Desarrollar acuerdos bilaterales y multilaterales de migración para el involucramiento de migrantes y miembros de la diáspora en oportunidades laborales, para proporcionar recursos financieros y humanos a sus países de origen. El Marco Operativo de Crisis Migratoria de la OIM señala que la diáspora puede estar interesada en participar e incluso dispuesta a regresar para apoyar los procesos de transición y recuperación. El Banco Mundial agrega que la reducción de las tarifas de las transacciones y las remesas representa una oportunidad para aprovechar el potencial de las diásporas en los esfuerzos de cooperación. Un ejemplo de un acuerdo podría ser la definición de esquemas de migración laboral temporal de trabajadores calificados para apoyar en los esfuerzos de reconstrucción poscrisis.

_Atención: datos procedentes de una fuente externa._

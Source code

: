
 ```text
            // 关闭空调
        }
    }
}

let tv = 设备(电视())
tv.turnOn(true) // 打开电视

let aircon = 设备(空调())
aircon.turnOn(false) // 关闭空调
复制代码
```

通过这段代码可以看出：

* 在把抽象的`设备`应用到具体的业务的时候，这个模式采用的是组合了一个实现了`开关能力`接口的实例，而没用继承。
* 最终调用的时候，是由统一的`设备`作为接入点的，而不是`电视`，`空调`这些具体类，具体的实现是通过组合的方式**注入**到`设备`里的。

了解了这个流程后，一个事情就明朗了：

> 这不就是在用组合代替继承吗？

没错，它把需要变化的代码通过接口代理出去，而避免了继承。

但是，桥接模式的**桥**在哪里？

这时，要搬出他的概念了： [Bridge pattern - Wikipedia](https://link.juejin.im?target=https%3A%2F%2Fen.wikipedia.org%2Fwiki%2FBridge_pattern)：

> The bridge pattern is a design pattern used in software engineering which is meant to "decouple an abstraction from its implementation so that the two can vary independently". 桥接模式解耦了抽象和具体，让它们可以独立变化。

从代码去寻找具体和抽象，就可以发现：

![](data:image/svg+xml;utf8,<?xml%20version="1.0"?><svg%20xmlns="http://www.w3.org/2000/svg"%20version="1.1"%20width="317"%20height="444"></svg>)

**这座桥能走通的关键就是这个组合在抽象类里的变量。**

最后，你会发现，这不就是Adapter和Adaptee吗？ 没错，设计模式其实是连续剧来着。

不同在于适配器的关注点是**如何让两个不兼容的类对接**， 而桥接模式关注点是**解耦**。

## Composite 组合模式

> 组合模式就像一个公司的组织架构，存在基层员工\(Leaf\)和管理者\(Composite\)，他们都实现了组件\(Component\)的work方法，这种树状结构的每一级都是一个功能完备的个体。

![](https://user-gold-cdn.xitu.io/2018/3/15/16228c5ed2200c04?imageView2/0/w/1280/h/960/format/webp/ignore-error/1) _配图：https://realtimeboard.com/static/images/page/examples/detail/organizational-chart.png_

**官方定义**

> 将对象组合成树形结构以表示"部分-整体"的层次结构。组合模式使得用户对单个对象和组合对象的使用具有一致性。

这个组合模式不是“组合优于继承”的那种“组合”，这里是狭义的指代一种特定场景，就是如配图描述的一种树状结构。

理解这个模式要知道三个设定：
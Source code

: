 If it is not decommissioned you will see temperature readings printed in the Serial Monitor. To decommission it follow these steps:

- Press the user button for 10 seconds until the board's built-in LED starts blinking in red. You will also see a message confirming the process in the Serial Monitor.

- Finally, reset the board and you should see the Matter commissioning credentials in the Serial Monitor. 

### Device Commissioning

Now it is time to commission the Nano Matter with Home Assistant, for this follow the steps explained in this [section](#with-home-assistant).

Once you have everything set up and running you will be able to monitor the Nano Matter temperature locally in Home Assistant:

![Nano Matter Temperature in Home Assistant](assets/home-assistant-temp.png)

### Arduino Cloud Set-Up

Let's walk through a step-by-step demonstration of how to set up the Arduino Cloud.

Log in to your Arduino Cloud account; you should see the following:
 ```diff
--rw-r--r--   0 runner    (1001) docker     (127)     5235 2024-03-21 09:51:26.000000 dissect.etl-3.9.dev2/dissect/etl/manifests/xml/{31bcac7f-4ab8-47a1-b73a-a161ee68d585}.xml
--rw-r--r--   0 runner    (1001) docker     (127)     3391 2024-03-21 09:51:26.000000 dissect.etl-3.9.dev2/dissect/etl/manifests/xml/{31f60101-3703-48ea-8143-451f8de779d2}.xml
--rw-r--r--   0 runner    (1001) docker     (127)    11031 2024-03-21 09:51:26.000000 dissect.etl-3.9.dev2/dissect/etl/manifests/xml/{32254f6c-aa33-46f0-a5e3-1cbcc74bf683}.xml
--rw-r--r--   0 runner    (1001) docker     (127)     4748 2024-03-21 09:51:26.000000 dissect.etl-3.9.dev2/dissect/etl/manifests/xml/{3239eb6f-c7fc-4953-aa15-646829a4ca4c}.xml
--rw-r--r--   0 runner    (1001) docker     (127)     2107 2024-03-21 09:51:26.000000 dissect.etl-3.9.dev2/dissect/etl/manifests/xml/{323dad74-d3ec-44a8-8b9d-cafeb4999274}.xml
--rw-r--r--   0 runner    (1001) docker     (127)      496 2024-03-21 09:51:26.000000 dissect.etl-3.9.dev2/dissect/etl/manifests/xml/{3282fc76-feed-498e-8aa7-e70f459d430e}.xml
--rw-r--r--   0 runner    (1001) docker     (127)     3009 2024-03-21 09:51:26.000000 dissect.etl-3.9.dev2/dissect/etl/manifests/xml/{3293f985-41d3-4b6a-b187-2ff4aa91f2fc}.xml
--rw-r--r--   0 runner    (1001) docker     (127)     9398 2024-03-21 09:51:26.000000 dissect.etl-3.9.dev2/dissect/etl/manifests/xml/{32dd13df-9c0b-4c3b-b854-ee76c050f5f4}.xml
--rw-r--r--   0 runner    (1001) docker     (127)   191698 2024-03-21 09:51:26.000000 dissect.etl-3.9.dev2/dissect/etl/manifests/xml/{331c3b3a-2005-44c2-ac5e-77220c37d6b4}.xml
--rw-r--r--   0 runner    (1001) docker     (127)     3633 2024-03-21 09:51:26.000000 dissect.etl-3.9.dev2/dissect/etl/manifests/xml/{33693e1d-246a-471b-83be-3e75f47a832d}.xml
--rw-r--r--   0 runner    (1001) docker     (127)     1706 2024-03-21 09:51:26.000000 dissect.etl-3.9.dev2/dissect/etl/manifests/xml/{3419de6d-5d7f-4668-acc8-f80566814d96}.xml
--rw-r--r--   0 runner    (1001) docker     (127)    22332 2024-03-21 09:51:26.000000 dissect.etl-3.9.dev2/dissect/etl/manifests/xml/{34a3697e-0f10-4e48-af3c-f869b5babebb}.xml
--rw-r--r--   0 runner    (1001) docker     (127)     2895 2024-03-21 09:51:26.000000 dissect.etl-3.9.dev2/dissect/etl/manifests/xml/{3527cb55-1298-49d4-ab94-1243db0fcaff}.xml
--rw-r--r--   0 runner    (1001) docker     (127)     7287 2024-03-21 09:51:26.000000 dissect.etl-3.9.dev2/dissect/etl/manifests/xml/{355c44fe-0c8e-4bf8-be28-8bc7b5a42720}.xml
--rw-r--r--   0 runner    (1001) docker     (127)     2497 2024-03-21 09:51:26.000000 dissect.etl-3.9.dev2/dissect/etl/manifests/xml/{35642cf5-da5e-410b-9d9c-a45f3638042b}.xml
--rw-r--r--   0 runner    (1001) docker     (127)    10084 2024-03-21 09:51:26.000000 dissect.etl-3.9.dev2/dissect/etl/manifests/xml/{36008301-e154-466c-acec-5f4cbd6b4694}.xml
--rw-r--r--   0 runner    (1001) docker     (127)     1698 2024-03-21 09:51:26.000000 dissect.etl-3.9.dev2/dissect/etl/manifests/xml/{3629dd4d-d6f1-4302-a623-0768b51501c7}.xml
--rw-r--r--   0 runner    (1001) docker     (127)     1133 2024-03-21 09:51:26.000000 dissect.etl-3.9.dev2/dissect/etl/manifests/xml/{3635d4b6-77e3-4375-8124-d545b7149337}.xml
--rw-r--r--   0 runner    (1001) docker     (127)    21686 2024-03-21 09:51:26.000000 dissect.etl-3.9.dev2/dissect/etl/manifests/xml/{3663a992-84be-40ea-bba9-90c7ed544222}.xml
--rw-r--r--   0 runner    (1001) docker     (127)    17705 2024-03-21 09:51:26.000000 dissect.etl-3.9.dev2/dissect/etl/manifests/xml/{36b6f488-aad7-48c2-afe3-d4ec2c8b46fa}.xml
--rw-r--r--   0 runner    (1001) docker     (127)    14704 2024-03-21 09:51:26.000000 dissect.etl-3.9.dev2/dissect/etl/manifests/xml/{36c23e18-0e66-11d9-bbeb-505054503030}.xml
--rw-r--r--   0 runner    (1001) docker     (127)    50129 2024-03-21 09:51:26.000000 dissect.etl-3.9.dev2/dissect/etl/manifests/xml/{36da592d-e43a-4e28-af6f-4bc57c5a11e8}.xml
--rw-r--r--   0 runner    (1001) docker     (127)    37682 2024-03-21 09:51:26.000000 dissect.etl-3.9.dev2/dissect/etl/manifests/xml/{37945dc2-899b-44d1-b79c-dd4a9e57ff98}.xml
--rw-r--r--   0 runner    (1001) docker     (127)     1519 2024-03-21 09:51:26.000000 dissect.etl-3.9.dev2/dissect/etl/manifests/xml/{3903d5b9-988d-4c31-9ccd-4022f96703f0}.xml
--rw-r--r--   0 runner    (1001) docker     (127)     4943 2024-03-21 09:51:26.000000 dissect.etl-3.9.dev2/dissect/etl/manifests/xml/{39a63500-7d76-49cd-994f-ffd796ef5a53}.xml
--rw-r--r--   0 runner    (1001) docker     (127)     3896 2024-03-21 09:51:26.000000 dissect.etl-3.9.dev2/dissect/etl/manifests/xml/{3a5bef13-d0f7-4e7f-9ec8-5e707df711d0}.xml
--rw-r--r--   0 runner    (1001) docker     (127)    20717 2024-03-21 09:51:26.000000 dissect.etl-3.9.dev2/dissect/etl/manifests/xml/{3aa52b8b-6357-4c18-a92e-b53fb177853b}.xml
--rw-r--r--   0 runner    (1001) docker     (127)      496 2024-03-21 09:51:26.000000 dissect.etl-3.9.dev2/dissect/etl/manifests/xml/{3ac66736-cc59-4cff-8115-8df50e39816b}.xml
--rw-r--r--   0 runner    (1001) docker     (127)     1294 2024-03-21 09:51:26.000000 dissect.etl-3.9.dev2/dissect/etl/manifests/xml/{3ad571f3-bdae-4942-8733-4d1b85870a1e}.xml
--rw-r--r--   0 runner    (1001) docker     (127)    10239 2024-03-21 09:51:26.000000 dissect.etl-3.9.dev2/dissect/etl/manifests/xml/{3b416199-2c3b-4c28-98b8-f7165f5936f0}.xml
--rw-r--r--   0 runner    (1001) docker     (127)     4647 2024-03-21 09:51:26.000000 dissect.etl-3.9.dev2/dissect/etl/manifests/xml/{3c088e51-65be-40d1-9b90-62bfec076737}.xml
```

Por ejemplo, la respuesta de la OIM en Dominica, después del huracán María, incluyó la capacitación de 71 personas en carpintería básica y el empleo de 36 carpinteros, cuatro de los cuales eran trabajadores migrantes de Trinidad y Tobago.

Fortalecer estrategias subregionales, la cooperación y el desarrollo de las capacidades de todos los países involucrados para promover la resiliencia, el desarrollo sostenible, así como la asistencia humanitaria y la protección de los derechos humanos de las poblaciones afectadas en cualquier lugar de la región.

Delinear estrategias de reubicación planificada como iniciativa de adaptación al aumento del nivel del mar y las inundaciones. Según el Banco Mundial es importante contemplar esta estrategia como una solución a largo plazo e incluso de último recurso, pues la adaptación "en sitio" tiene sus límites, ya que ciertos entornos serán inviables para medios de vida sostenibles y dignos.

Habilitar la migración como una estrategia de adaptación que permita disminuir la vulnerabilidad de los medios de vida de las personas, mediante la creación de incentivos para atraer a las personas hacia lugares y sectores menos sensibles a los efectos del cambio climático. En este sentido, el Banco Mundial sugiere la creación de una economía resiliente y diversificada. Esto incluye la creación de oportunidades laborales alternativas, la capacitación de migrantes potenciales, los esfuerzos de integración (especialmente en áreas urbanas) y la identificación de mercados laborales resistentes al clima.

La migración es un fenómeno complejo que suele tener múltiples factores, pero la migración inducida por el medio ambiente sigue siendo una realidad y se espera que aumente debido a los efectos del cambio climático. Por ello, medidas de gobernanza como las que hemos mencionado, referentes a la movilidad humana, los derechos de los migrantes y potenciales migrantes, deben contemplarse como parte de estrategias integrales de adaptación. Eso es especialmente necesario cuando los Estados, particularmente de la región del Caribe, exigen que las acciones para combatir el cambio climático sean más ambiciosas, efectivas e inmediatas.